Popular fast food chain Chick-fil-A announced Friday that it is investigating a potential data breach at several of its restaurants.
The Atlanta-based company with more than 1,850 locations nationwide, including 15 in the Lowcountry, said it "recently received reports of potential unusual activity involving payment cards used at a few of our restaurants."
The announcement came several weeks after Krebs on Security, a website about cyber security run by journalist Brian Krebs, posted information from unnamed sources in the banking industry about the potential hack.
According to that report, financial institutions were notified by a major credit card company late last month of a breach at an unidentified retailer from Dec. 2, 2013 to Sept. 30, 2014. Sources reportedly told Krebs that the only common purchases by credit cards included in the alert were made at Chick-fil-A.

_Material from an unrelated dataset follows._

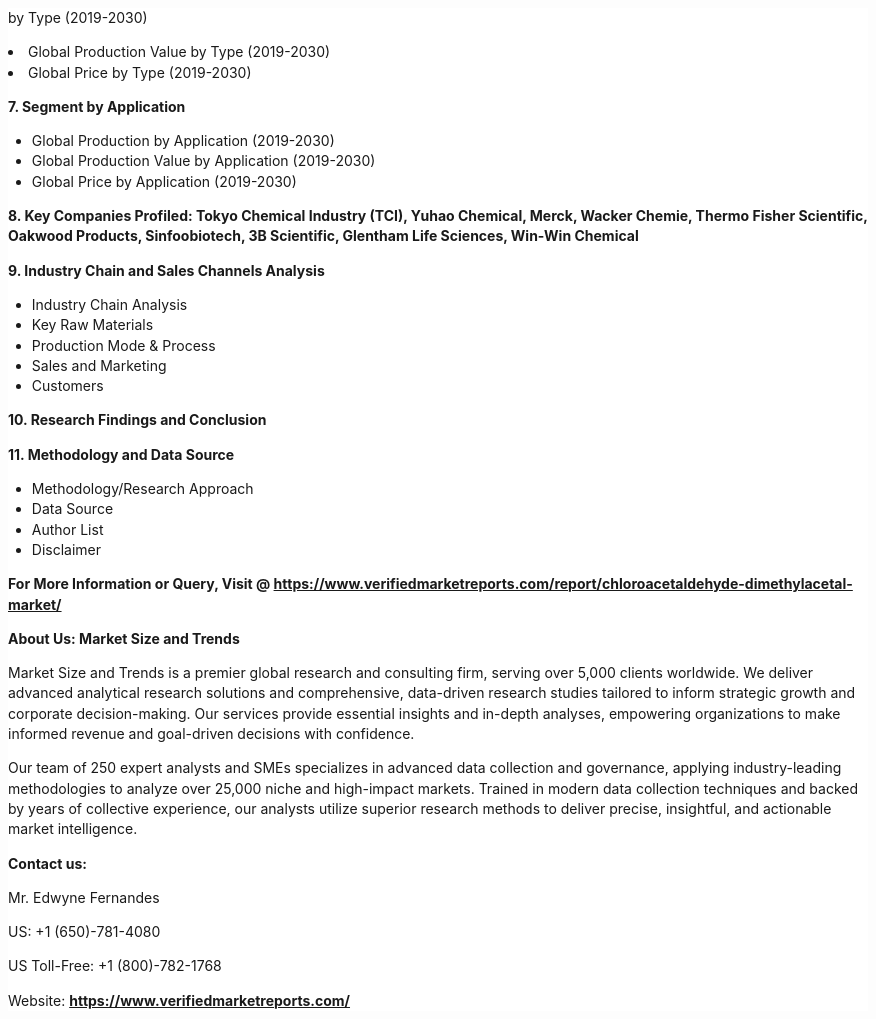 by Type (2019-2030)</li><li>Global Production Value by Type (2019-2030)</li><li>Global Price by Type (2019-2030)</li></ul><p><strong>7. Segment by Application</strong></p><ul><li>Global Production by Application (2019-2030)</li><li>Global Production Value by Application (2019-2030)</li><li>Global Price by Application (2019-2030)</li></ul><p><strong>8. Key Companies Profiled: Tokyo Chemical Industry (TCI), Yuhao Chemical, Merck, Wacker Chemie, Thermo Fisher Scientific, Oakwood Products, Sinfoobiotech, 3B Scientific, Glentham Life Sciences, Win-Win Chemical</strong></p><p><strong>9. Industry Chain and Sales Channels Analysis</strong></p><ul><li>Industry Chain Analysis</li><li>Key Raw Materials</li><li>Production Mode &amp; Process</li><li>Sales and Marketing</li><li>Customers</li></ul><p><strong>10. Research Findings and Conclusion</strong></p><p><strong>11. Methodology and Data Source</strong></p><ul><li>Methodology/Research Approach</li><li>Data Source</li><li>Author List</li><li>Disclaimer</li></ul></p><p><strong>For More Information or Query, Visit @ <a href="https://www.verifiedmarketreports.com/report/chloroacetaldehyde-dimethylacetal-market/">https://www.verifiedmarketreports.com/report/chloroacetaldehyde-dimethylacetal-market/</a></strong></p><p><strong>About Us: Market Size and Trends</strong></p><p>Market Size and Trends is a premier global research and consulting firm, serving over 5,000 clients worldwide. We deliver advanced analytical research solutions and comprehensive, data-driven research studies tailored to inform strategic growth and corporate decision-making. Our services provide essential insights and in-depth analyses, empowering organizations to make informed revenue and goal-driven decisions with confidence.</p><p>Our team of 250 expert analysts and SMEs specializes in advanced data collection and governance, applying industry-leading methodologies to analyze over 25,000 niche and high-impact markets. Trained in modern data collection techniques and backed by years of collective experience, our analysts utilize superior research methods to deliver precise, insightful, and actionable market intelligence.</p><p><strong>Contact us:</strong></p><p>Mr. Edwyne Fernandes</p><p>US: +1 (650)-781-4080</p><p>US Toll-Free: +1 (800)-782-1768</p><p>Website: <strong><a href="https://www.verifiedmarketreports.com/">https://www.verifiedmarketreports.com/</a></strong></p>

The chicken chain has not specified where the reports of "unusual activity" originated, or which locations could have been involved in a breach.
The company said it is working with "leading IT security firms, law enforcement and our payment industry contacts to determine all of the facts" and will report more information as it becomes available.
"If the investigation reveals that a breach has occurred, customers will not be liable for any fraudulent charges to their accounts," Chick-fil-A said in the statement. "Any fraudulent charges will be the responsibility of either Chick-fil-A or the bank that issued the card. If our customers are impacted, we will arrange for free identity protection services, including credit monitoring."